Reputation: 14685
I tried this (to observe the behaviour of unix sort):
yes | sort & top
What I see is the unix memory usage growing, as you would expect, but the sort process itself's memory does not appear to be growing:
Mem: 1689540k total, 1455384k used, 234156k free, 147248k buffers
Swap: 1718268k total, 804k used, 1717464k free, 956216k cached
PID USER PR NI VIRT RES SHR S %CPU %MEM TIME+ COMMAND
32248 mgregory 20 0 29844 25m 692 R 95.0 1.6 0:32.98 sort
32247 mgregory 20 0 4036 504 444 S 4.0 0.0 0:01.52 yes
The number 1455348 is growing rapidly
The number 29844 is not growing.
What is happening there?
Upvotes: 2
Views: 138
Reputation: 175
Unix Sort uses an External R-Way merge sorting algorithm. It basically divides the input up into smaller portions of similar size (that fit into memory) and then merges each portion together at the end.
Those small portions of the file, except during its sorting precess, are stored in temporary disk files (usually in /tmp) and not in memory. Therefore the Unix Sort command's memory usage does not increase during the sorting process.
But why is the unix memory usage growing ? Simply because "unused memory is wasted memory". The Linux kernel keeps around huge amounts of file metadata and files that were requested, until something that looks more important pushes that data out.
Upvotes: 1
Reputation: 393547
Sort doesn't need to have all data in memory, necessarily.

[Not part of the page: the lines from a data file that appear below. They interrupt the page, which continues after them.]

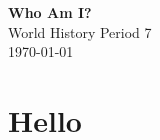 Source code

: \documentclass[12pt]{article}
\begin{document}
\doublespacing

\begin{titlepage}
    \begin{center}
        {\huge\bfseries{Who Am I?}}\\
        World History Period 7\\
        \today
    \end{center}
\end{titlepage}

\section{Hello}

\lipsum[1-10]
\end{document}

Sort is able to do merge sort if files are too big to fit in memory. I think (IIRC) some of this is described in the man/info pages. Edit e.g.:
--batch-size=NMERGE
merge at most NMERGE inputs at once; for more use temp files
-S, --buffer-size=SIZE
use SIZE for main memory buffer
The 1455384k
number is likely growing if
sort mmap
s in more pages than are actually 'reserved' (i.e. locked into the process address space)
buffers are counted (as files and data are read, dentries, blocks and inodes are cached). Check this by doing (as root)
echo 3 > /proc/sys/vm/drop_caches
and seeing how much memory becomes available again.
Upvotes: 3